The prevalence of obesity among adults aged 65 and older varies from 14.1% (95% CI, 12.1% to 16.2%) in Hawaii to more than 32% in Louisiana, Michigan and Ohio. Nationally, the percentage of seniors who are obese is 27.5%.
A systematic review comparing measured height and weight with self-reported height and weight found that self-report respondents tend to overestimate height and underestimate weight. The prevalence rates presented are likely an underestimation of the true prevalence of obesity among older adults.
Obesity is one of the greatest health threats in the United States, contributing significantly to such serious diseases as heart disease, diabetes, stroke, certain cancers, and poor general health. Obesity may also lead to disability due to excess weight on joints, and it is associated with shrinkage of the hippocampus; this shrinkage contributes to cognitive decline in older adults. Obese seniors experience more hospitalizations, emergency room visits, and use of outpatient health services than non-obese seniors, leading to higher health care costs.
Obesity is a leading cause of preventable death, causing an estimated 200,000 deaths annually in the United States. Between 1986 and 2006, the estimated percentage of adult deaths associated with overweight and obesity was 5.0% and 15.6% for black and white men, respectively and 26.8% and 21.7% for black and white women, respectively.
The direct medical costs for treating obesity and obesity-related health problems are extremely high. An estimated $147 billion was spent on obesity or obesity-related health issues in 2008. Obesity is more prevalent than smoking and is highly associated with chronic conditions and overall poor physical health, similar to smoking and excessive alcohol consumption.

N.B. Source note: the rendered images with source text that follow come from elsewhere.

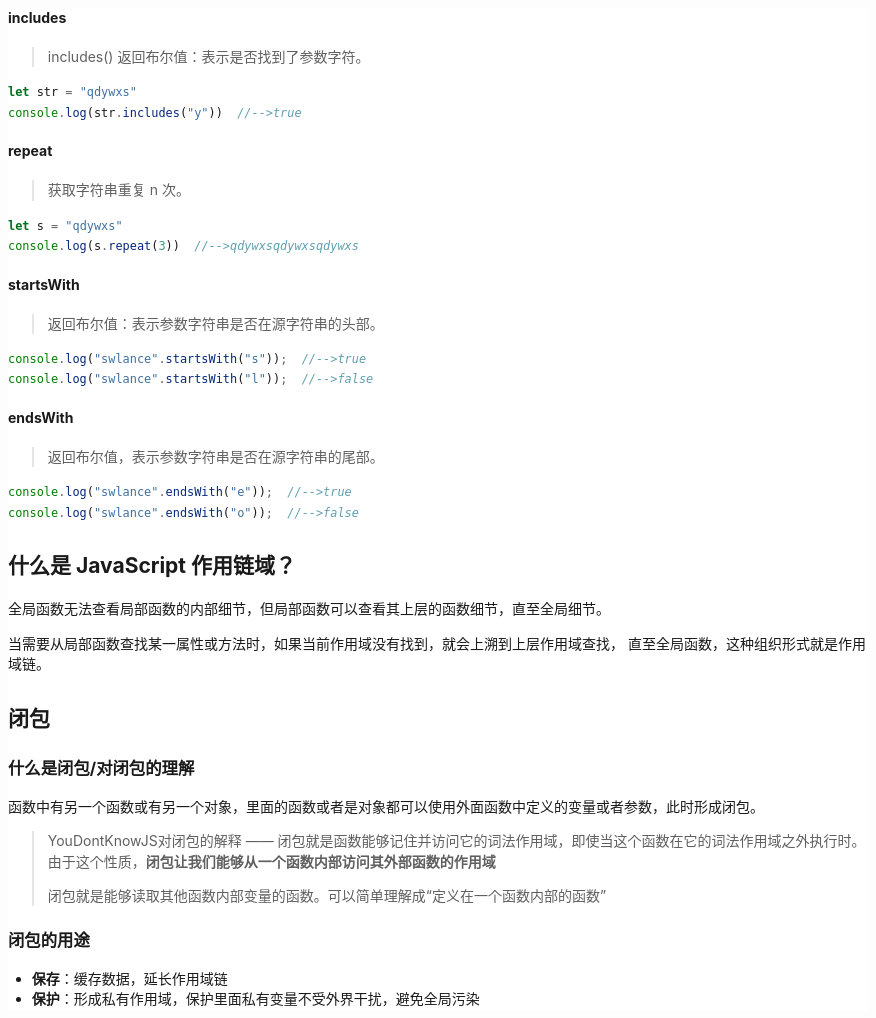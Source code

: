 #### includes

> includes() 返回布尔值：表示是否找到了参数字符。

```js
let str = "qdywxs"
console.log(str.includes("y"))  //-->true
```

#### repeat

> 获取字符串重复 n 次。

```js
let s = "qdywxs"
console.log(s.repeat(3))  //-->qdywxsqdywxsqdywxs
```

#### startsWith

> 返回布尔值：表示参数字符串是否在源字符串的头部。

```js
console.log("swlance".startsWith("s"));  //-->true
console.log("swlance".startsWith("l"));  //-->false
```

#### endsWith

> 返回布尔值，表示参数字符串是否在源字符串的尾部。

```js
console.log("swlance".endsWith("e"));  //-->true
console.log("swlance".endsWith("o"));  //-->false
```

## 什么是 JavaScript 作用链域？

全局函数无法查看局部函数的内部细节，但局部函数可以查看其上层的函数细节，直至全局细节。

当需要从局部函数查找某一属性或方法时，如果当前作用域没有找到，就会上溯到上层作用域查找， 直至全局函数，这种组织形式就是作用域链。

## 闭包

### 什么是闭包/对闭包的理解

函数中有另一个函数或有另一个对象，里面的函数或者是对象都可以使用外面函数中定义的变量或者参数，此时形成闭包。

> YouDontKnowJS对闭包的解释 —— 闭包就是函数能够记住并访问它的词法作用域，即使当这个函数在它的词法作用域之外执行时。由于这个性质，**闭包让我们能够从一个函数内部访问其外部函数的作用域**
>
> 闭包就是能够读取其他函数内部变量的函数。可以简单理解成“定义在一个函数内部的函数”

### 闭包的用途

- **保存**：缓存数据，延长作用域链
- **保护**：形成私有作用域，保护里面私有变量不受外界干扰，避免全局污染
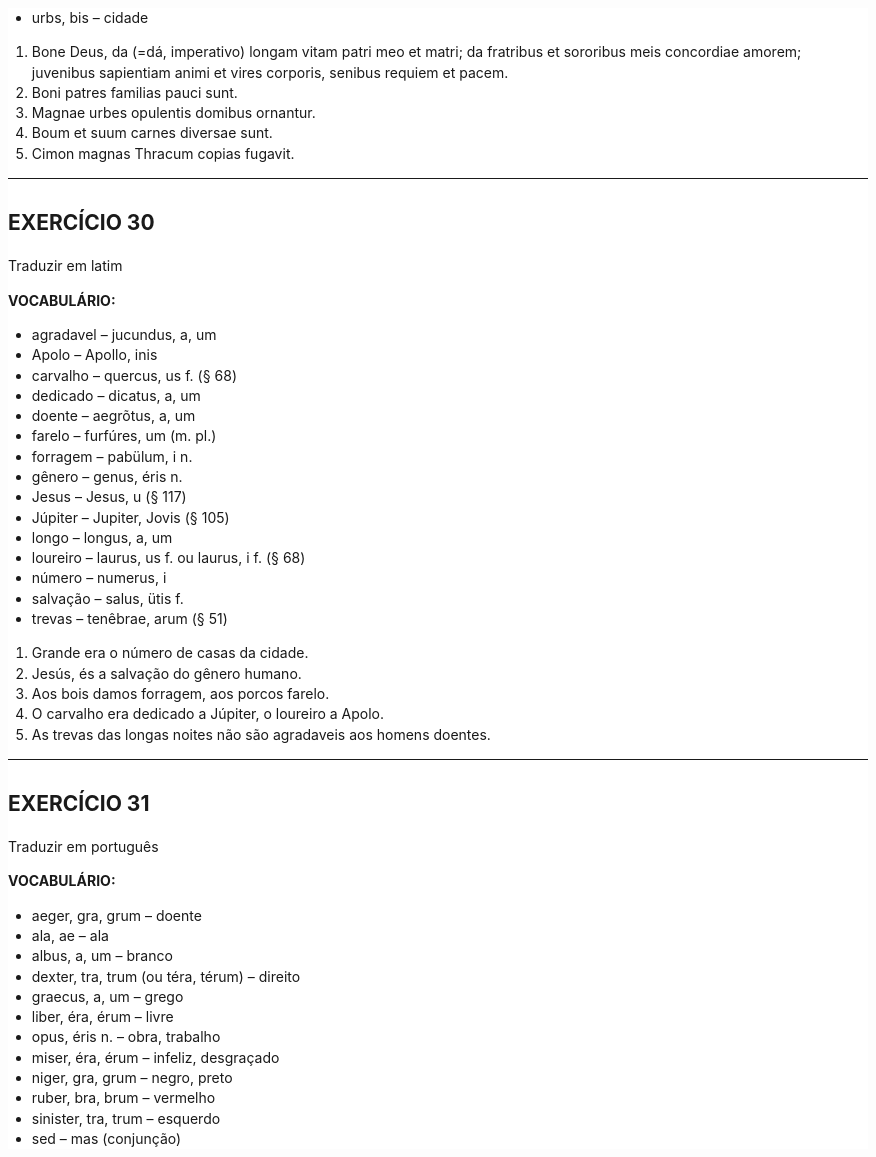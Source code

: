 - urbs, bis – cidade

1.  Bone Deus, da (=dá, imperativo) longam vitam patri meo et matri; da fratribus et sororibus meis concordiae amorem; juvenibus sapientiam animi et vires corporis, senibus requiem et pacem.
2.  Boni patres familias pauci sunt.
3.  Magnae urbes opulentis domibus ornantur.
4.  Boum et suum carnes diversae sunt.
5.  Cimon magnas Thracum copias fugavit.

---

## EXERCÍCIO 30

Traduzir em latim

**VOCABULÁRIO:**

- agradavel – jucundus, a, um
- Apolo – Apollo, inis
- carvalho – quercus, us f. (§ 68)
- dedicado – dicatus, a, um
- doente – aegrõtus, a, um
- farelo – furfúres, um (m. pl.)
- forragem – pabülum, i n.
- gênero – genus, éris n.
- Jesus – Jesus, u (§ 117)
- Júpiter – Jupiter, Jovis (§ 105)
- longo – longus, a, um
- loureiro – laurus, us f. ou laurus, i f. (§ 68)
- número – numerus, i
- salvação – salus, ütis f.
- trevas – tenêbrae, arum (§ 51)

1.  Grande era o número de casas da cidade.
2.  Jesús, és a salvação do gênero humano.
3.  Aos bois damos forragem, aos porcos farelo.
4.  O carvalho era dedicado a Júpiter, o loureiro a Apolo.
5.  As trevas das longas noites não são agradaveis aos homens doentes.

---

## EXERCÍCIO 31

Traduzir em português

**VOCABULÁRIO:**

- aeger, gra, grum – doente
- ala, ae – ala
- albus, a, um – branco
- dexter, tra, trum (ou téra, térum) – direito
- graecus, a, um – grego
- liber, éra, érum – livre
- opus, éris n. – obra, trabalho
- miser, éra, érum – infeliz, desgraçado
- niger, gra, grum – negro, preto
- ruber, bra, brum – vermelho
- sinister, tra, trum – esquerdo
- sed – mas (conjunção)
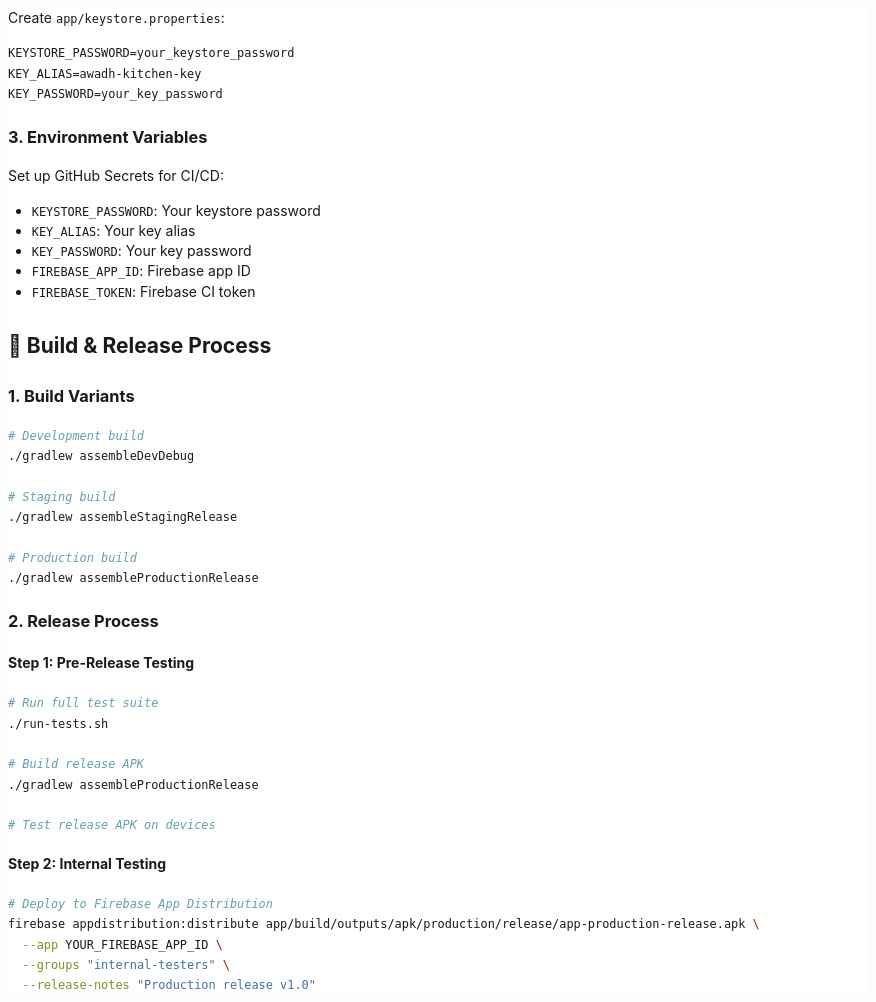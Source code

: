 Create `app/keystore.properties`:
```properties
KEYSTORE_PASSWORD=your_keystore_password
KEY_ALIAS=awadh-kitchen-key
KEY_PASSWORD=your_key_password
```

### 3. Environment Variables

Set up GitHub Secrets for CI/CD:
- `KEYSTORE_PASSWORD`: Your keystore password
- `KEY_ALIAS`: Your key alias
- `KEY_PASSWORD`: Your key password
- `FIREBASE_APP_ID`: Firebase app ID
- `FIREBASE_TOKEN`: Firebase CI token

## 📱 Build & Release Process

### 1. Build Variants

```bash
# Development build
./gradlew assembleDevDebug

# Staging build
./gradlew assembleStagingRelease

# Production build
./gradlew assembleProductionRelease
```

### 2. Release Process

#### Step 1: Pre-Release Testing
```bash
# Run full test suite
./run-tests.sh

# Build release APK
./gradlew assembleProductionRelease

# Test release APK on devices
```

#### Step 2: Internal Testing
```bash
# Deploy to Firebase App Distribution
firebase appdistribution:distribute app/build/outputs/apk/production/release/app-production-release.apk \
  --app YOUR_FIREBASE_APP_ID \
  --groups "internal-testers" \
  --release-notes "Production release v1.0"
```
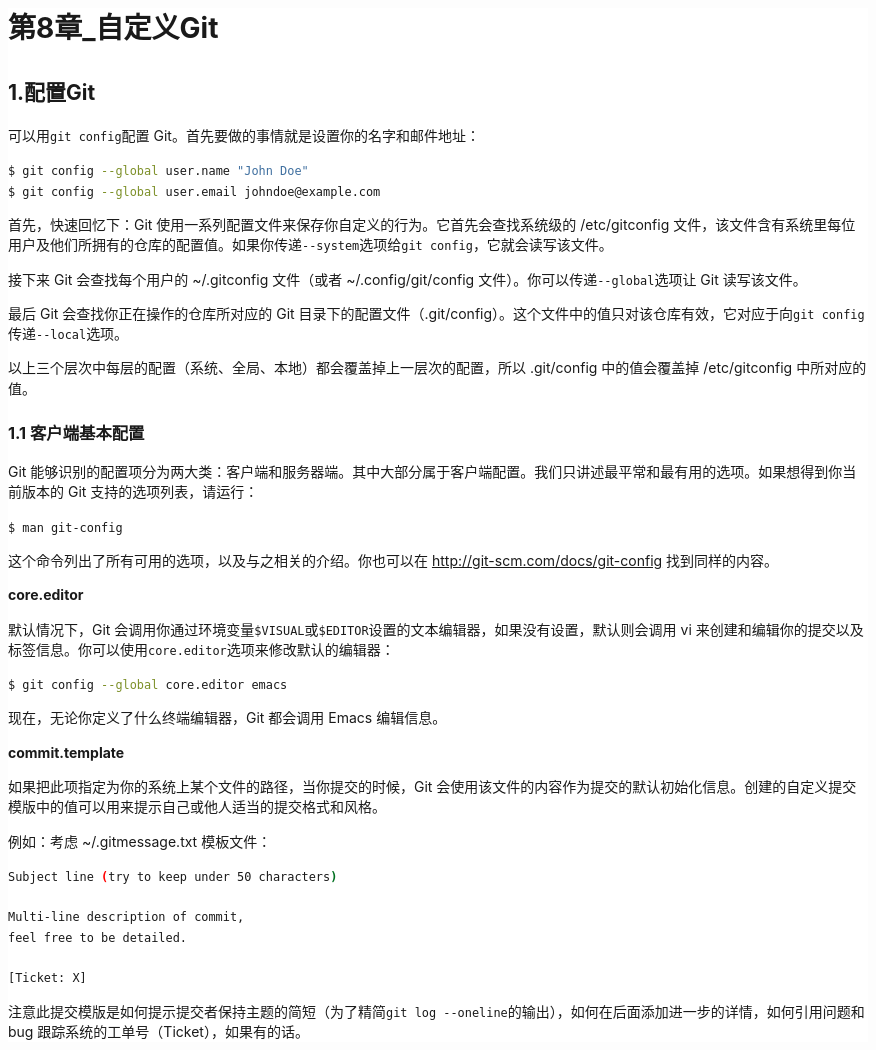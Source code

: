 # 第8章_自定义Git

## 1.配置Git

可以用`git config`配置 Git。首先要做的事情就是设置你的名字和邮件地址：

```bash
$ git config --global user.name "John Doe"
$ git config --global user.email johndoe@example.com
```

首先，快速回忆下：Git 使用一系列配置文件来保存你自定义的行为。它首先会查找系统级的 /etc/gitconfig 文件，该文件含有系统里每位用户及他们所拥有的仓库的配置值。如果你传递`--system`选项给`git config`，它就会读写该文件。

接下来 Git 会查找每个用户的 ~/.gitconfig 文件（或者 ~/.config/git/config 文件）。你可以传递`--global`选项让 Git 读写该文件。

最后 Git 会查找你正在操作的仓库所对应的 Git 目录下的配置文件（.git/config）。这个文件中的值只对该仓库有效，它对应于向`git config`传递`--local`选项。

以上三个层次中每层的配置（系统、全局、本地）都会覆盖掉上一层次的配置，所以 .git/config 中的值会覆盖掉 /etc/gitconfig 中所对应的值。

### 1.1 客户端基本配置

Git 能够识别的配置项分为两大类：客户端和服务器端。其中大部分属于客户端配置。我们只讲述最平常和最有用的选项。如果想得到你当前版本的 Git 支持的选项列表，请运行：

```bash
$ man git-config
```

这个命令列出了所有可用的选项，以及与之相关的介绍。你也可以在 http://git-scm.com/docs/git-config 找到同样的内容。

**core.editor**

默认情况下，Git 会调用你通过环境变量`$VISUAL`或`$EDITOR`设置的文本编辑器，如果没有设置，默认则会调用 vi 来创建和编辑你的提交以及标签信息。你可以使用`core.editor`选项来修改默认的编辑器：

```bash
$ git config --global core.editor emacs
```

现在，无论你定义了什么终端编辑器，Git 都会调用 Emacs 编辑信息。

**commit.template**

如果把此项指定为你的系统上某个文件的路径，当你提交的时候，Git 会使用该文件的内容作为提交的默认初始化信息。创建的自定义提交模版中的值可以用来提示自己或他人适当的提交格式和风格。

例如：考虑 ~/.gitmessage.txt 模板文件：

```bash
Subject line (try to keep under 50 characters)

Multi-line description of commit,
feel free to be detailed.

[Ticket: X]
```

注意此提交模版是如何提示提交者保持主题的简短（为了精简`git log --oneline`的输出），如何在后面添加进一步的详情，如何引用问题和 bug 跟踪系统的工单号（Ticket），如果有的话。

The causes of obesity are complex and include lifestyle, social and physical environment, genetics, and medical history. Older adults are more likely to have the poor diet and decreased physical activity that contribute to obesity. Since the 1980s energy intake has climbed and energy expenditure has declined, leading to a growing imbalance that closely mirrors obesity rates. Growing evidence illustrates the importance of the built environment and community design in promoting a healthy lifestyle.,
While obesity is associated with an increased risk of developing the above-mentioned health conditions, weight loss is associated with attenuating that risk. Successful interventions target a variety of populations through an assortment of strategies, from school-based prevention programs to programs for aging adults., Physical activity, healthy diet, supportive communities and social networks, and an environment that encourages exercise all play a role in reducing obesity in older adults. The CDC has useful resources for community-level interventions designed to lower obesity rates.